The premise of the article highlighted above, seems to hinge on the opinion of the author, that women – specifically widowed women – are clueless about their power; and lot in life.

The women reading that twaddle are my age … or slightly younger in their mid-50’s.

WHERE HAVE THEY BEEN THE PAST 60-70 YEARS????

I was born in 1956. I was raised during the 1960’s counter culture upheaval. I came of age in the 1970’s freefall – where traditional marriage was shattered, abortion became the standard for birth control in drug/sex-crazed America – and people generally lost all common sense.

The demonrat obamanites insist we never graduate beyond the ‘60’s: their entire party agenda is to stay suspended in a perpetual Woodstock frame of mind.
1970's Feminism
1970's Abortion/torpedoing of foundational 'norms' ... and boy (!) is the demonrat obamanite party, ramming this down our throats every second of every day.

In 1974, I married young: I was 17 … Bob was 24. Bob had been married before, at 19; he was going through a messy divorce when we met.
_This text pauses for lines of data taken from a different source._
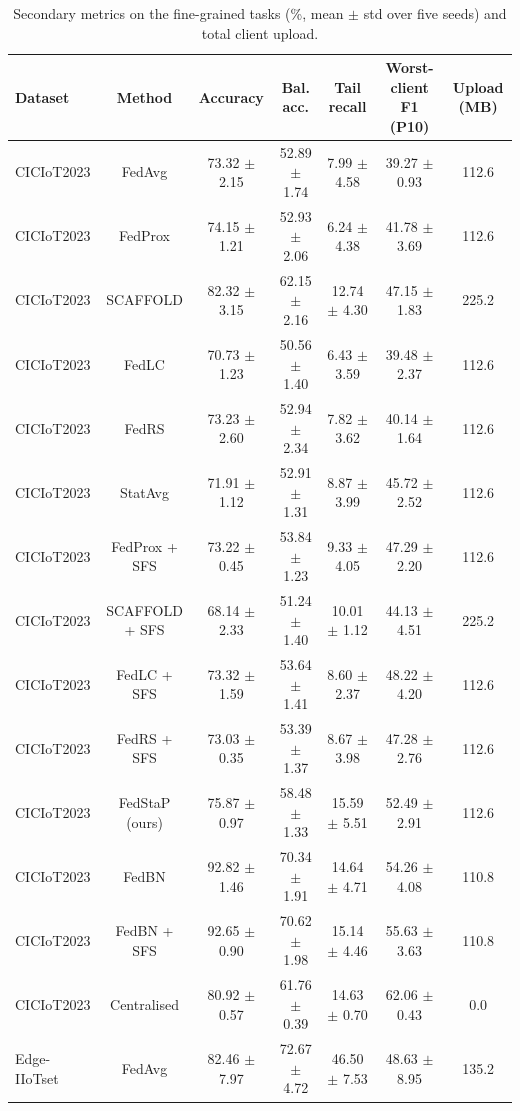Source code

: \begin{table}[t]
\centering
\caption{Secondary metrics on the fine-grained tasks (\%, mean $\pm$ std over five seeds) and total client upload.}
\label{tab:secondary}
\small
\begin{tabular}{lcccccc}
\toprule
Dataset & Method & Accuracy & Bal. acc. & Tail recall & Worst-client F1 (P10) & Upload (MB) \\
\midrule
CICIoT2023 & FedAvg & 73.32 $\pm$ 2.15 & 52.89 $\pm$ 1.74 & 7.99 $\pm$ 4.58 & 39.27 $\pm$ 0.93 & 112.6 \\
CICIoT2023 & FedProx & 74.15 $\pm$ 1.21 & 52.93 $\pm$ 2.06 & 6.24 $\pm$ 4.38 & 41.78 $\pm$ 3.69 & 112.6 \\
CICIoT2023 & SCAFFOLD & 82.32 $\pm$ 3.15 & 62.15 $\pm$ 2.16 & 12.74 $\pm$ 4.30 & 47.15 $\pm$ 1.83 & 225.2 \\
CICIoT2023 & FedLC & 70.73 $\pm$ 1.23 & 50.56 $\pm$ 1.40 & 6.43 $\pm$ 3.59 & 39.48 $\pm$ 2.37 & 112.6 \\
CICIoT2023 & FedRS & 73.23 $\pm$ 2.60 & 52.94 $\pm$ 2.34 & 7.82 $\pm$ 3.62 & 40.14 $\pm$ 1.64 & 112.6 \\
CICIoT2023 & StatAvg & 71.91 $\pm$ 1.12 & 52.91 $\pm$ 1.31 & 8.87 $\pm$ 3.99 & 45.72 $\pm$ 2.52 & 112.6 \\
CICIoT2023 & FedProx + SFS & 73.22 $\pm$ 0.45 & 53.84 $\pm$ 1.23 & 9.33 $\pm$ 4.05 & 47.29 $\pm$ 2.20 & 112.6 \\
CICIoT2023 & SCAFFOLD + SFS & 68.14 $\pm$ 2.33 & 51.24 $\pm$ 1.40 & 10.01 $\pm$ 1.12 & 44.13 $\pm$ 4.51 & 225.2 \\
CICIoT2023 & FedLC + SFS & 73.32 $\pm$ 1.59 & 53.64 $\pm$ 1.41 & 8.60 $\pm$ 2.37 & 48.22 $\pm$ 4.20 & 112.6 \\
CICIoT2023 & FedRS + SFS & 73.03 $\pm$ 0.35 & 53.39 $\pm$ 1.37 & 8.67 $\pm$ 3.98 & 47.28 $\pm$ 2.76 & 112.6 \\
CICIoT2023 & FedStaP (ours) & 75.87 $\pm$ 0.97 & 58.48 $\pm$ 1.33 & 15.59 $\pm$ 5.51 & 52.49 $\pm$ 2.91 & 112.6 \\
CICIoT2023 & FedBN & 92.82 $\pm$ 1.46 & 70.34 $\pm$ 1.91 & 14.64 $\pm$ 4.71 & 54.26 $\pm$ 4.08 & 110.8 \\
CICIoT2023 & FedBN + SFS & 92.65 $\pm$ 0.90 & 70.62 $\pm$ 1.98 & 15.14 $\pm$ 4.46 & 55.63 $\pm$ 3.63 & 110.8 \\
CICIoT2023 & Centralised & 80.92 $\pm$ 0.57 & 61.76 $\pm$ 0.39 & 14.63 $\pm$ 0.70 & 62.06 $\pm$ 0.43 & 0.0 \\
Edge-IIoTset & FedAvg & 82.46 $\pm$ 7.97 & 72.67 $\pm$ 4.72 & 46.50 $\pm$ 7.53 & 48.63 $\pm$ 8.95 & 135.2 \\

\end{tabular}
\end{table}
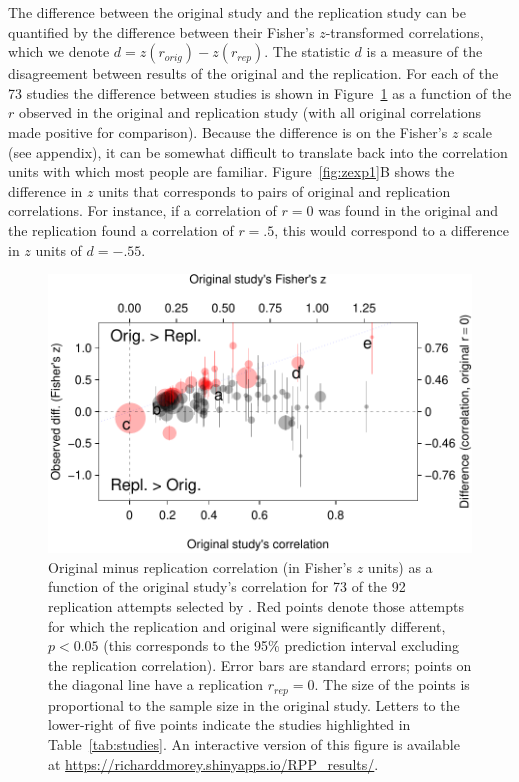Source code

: \documentclass[doc,a4paper,floatsintext,draftfirst]{apa6}
\makeatletter
\def\maxwidth{ %
  \ifdim\Gin@nat@width>\linewidth
    \linewidth
  \else
    \Gin@nat@width
  \fi
}
\makeatother
\begin{document}
\nocite{Patil:etal:2016}

The difference between the original study and the replication study can be quantified by the difference between their Fisher's $z$-transformed correlations, which we denote $d = z(r_{orig}) - z(r_{rep})$. The statistic $d$ is a measure of the disagreement between results of the original and the replication. For each of the 73 studies the difference between studies is shown in Figure~\ref{fig:resid1} as a function of the $r$ observed in the original and replication study (with all original correlations made positive for comparison). Because the difference is on the Fisher's $z$ scale (see appendix), it can be somewhat difficult to translate back into the correlation units with which most people are familiar. Figure~\ref{fig:zexp1}B shows the difference in $z$ units that corresponds to pairs of original and replication correlations. For instance, if a correlation of $r=0$ was found in the original and the replication found a correlation of $r=.5$, this would correspond to a difference in $z$ units of $d=-.55$. 


\begin{figure}[ht]
\includegraphics[width=\maxwidth]{figure/resid1-1} \caption{Original minus replication correlation (in Fisher's $z$ units) as a function of the original study's correlation for 73 of the 92 replication attempts selected by \citet{Patil:etal:2016}. Red points denote those attempts for which the replication and original were significantly different, $p<0.05$ (this corresponds to the 95\% prediction interval excluding the replication correlation). Error bars are standard errors; points on the diagonal line have a replication $r_{rep}=0$. The size of the points is proportional to the sample size in the original study. Letters to the lower-right of five points indicate the studies highlighted in Table~\ref{tab:studies}. An interactive version of this figure is available at \protect\url{https://richarddmorey.shinyapps.io/RPP_results/}.}\label{fig:resid1}
\end{figure}
\end{document}
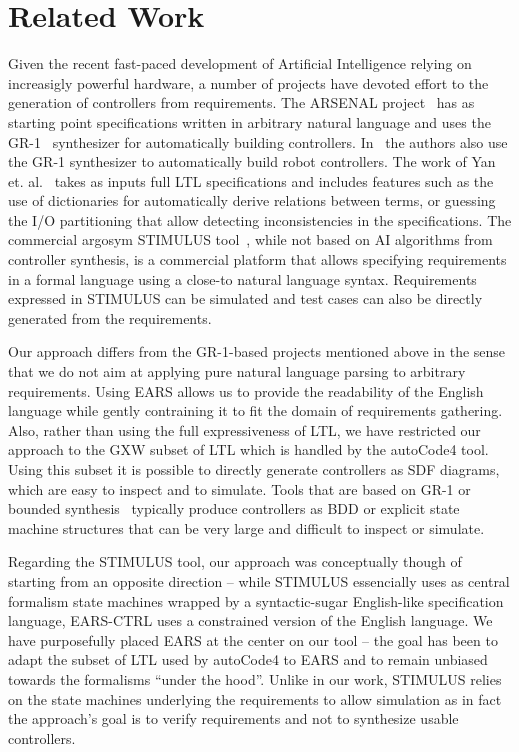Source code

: \section{Related Work}
\vspace{-.4cm}Given the recent fast-paced development of Artificial Intelligence
relying on increasigly powerful hardware, a number of projects have devoted effort to the
generation of controllers from requirements. The ARSENAL
project~\cite{ghosh2016arsenal} has as starting point specifications written in
arbitrary natural language and uses the GR-1~\cite{piterman2006synthesis}
synthesizer for automatically building controllers. In~\cite{YanCC15} the
authors also use the GR-1 synthesizer to automatically build robot
controllers. The work of Yan et. al.~\cite{YanCC15} takes as inputs full LTL
specifications and includes features such as the use of dictionaries for
automatically derive relations between terms, or guessing the I/O partitioning
that allow detecting inconsistencies in the specifications. The commercial
argosym STIMULUS tool~\cite{jeannet16}, while not based on AI algorithms from controller
synthesis, is a commercial platform that allows specifying requirements in a
formal language using a close-to natural language syntax. Requirements expressed
in STIMULUS can be simulated and test cases can also be directly generated from
the requirements.

Our approach differs from the GR-1-based projects mentioned above in the sense
that we do not aim at applying pure natural language parsing to arbitrary
requirements. Using EARS allows us to provide the readability of the English
language while gently contraining it to fit the domain of requirements
gathering. Also, rather than using the full expressiveness of LTL, we have
restricted our approach to the \textsf{GXW} subset of LTL which is handled by
the \textsf{autoCode4} tool. Using this subset it is possible to directly
generate controllers as SDF diagrams, which are easy to inspect and to simulate.
Tools that are based on GR-1 or bounded synthesis~\cite{schewe2007bounded}
typically produce controllers as BDD or explicit state machine structures that
can be very large and difficult to inspect or simulate.

Regarding the STIMULUS tool, our approach was conceptually though of starting
from an opposite direction -- while STIMULUS essencially uses as central
formalism state machines wrapped by a syntactic-sugar English-like specification
language, \textsf{EARS-CTRL} uses a constrained version of the English language.
We have purposefully placed EARS at the center on our tool -- the goal has been
to adapt the subset of LTL used by \textsf{autoCode4} to EARS and to remain
unbiased towards the formalisms ``under the hood''. Unlike in our work, STIMULUS
relies on the state machines underlying the requirements to allow simulation as
in fact the approach's goal is to verify requirements and not to synthesize
usable controllers.\vspace{-.5cm}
I never regretted marrying young – in reality, I was never a teenager. I was 17 going on 25. I was ready to match with Bob, and we enjoyed 44 wonderful years of married happiness. Were all those days happy ones? Of course not … but they were always joyful ones because we chose happy: we chose US 😊


Christmas 1977 at Bob’s parents’ house in Longview. Bob and I had been arguing before we left home (I had severe allergies and wanted to stay home), and I did not want to be ‘pretending’ to be there: I wanted to go home and go back to bed until the headache faded. I think you can see what my thoughts were, by the way I was fussing with my fringed vest … when Bob saw me strangling the fringe, we didn’t stay long.
September 1978. Bob broke his thigh bone doing what I had asked him not to do – I was furious with him, and this was his 1st death: a blood clot broke loose after surgery and killed him right in front of me in the hospital visitation room (our daughter could visit him there) – he was paddled back to life in front of me. We are smiling because we were glad he lived; and we were happy together at home … but I was pissed for quite a while.
August 1998. Alyna 18 MO. Our 1st and only attempt at getting the family (all sides) together for a Family Reunion campout … No one from Bob’s family came, my family all came; and acted the asses they were; and the kid’s with their significant other’s showed up – but everyone was sniping at each other: it was a failure. But, Bob and I smiled through it anyway: we focused on US.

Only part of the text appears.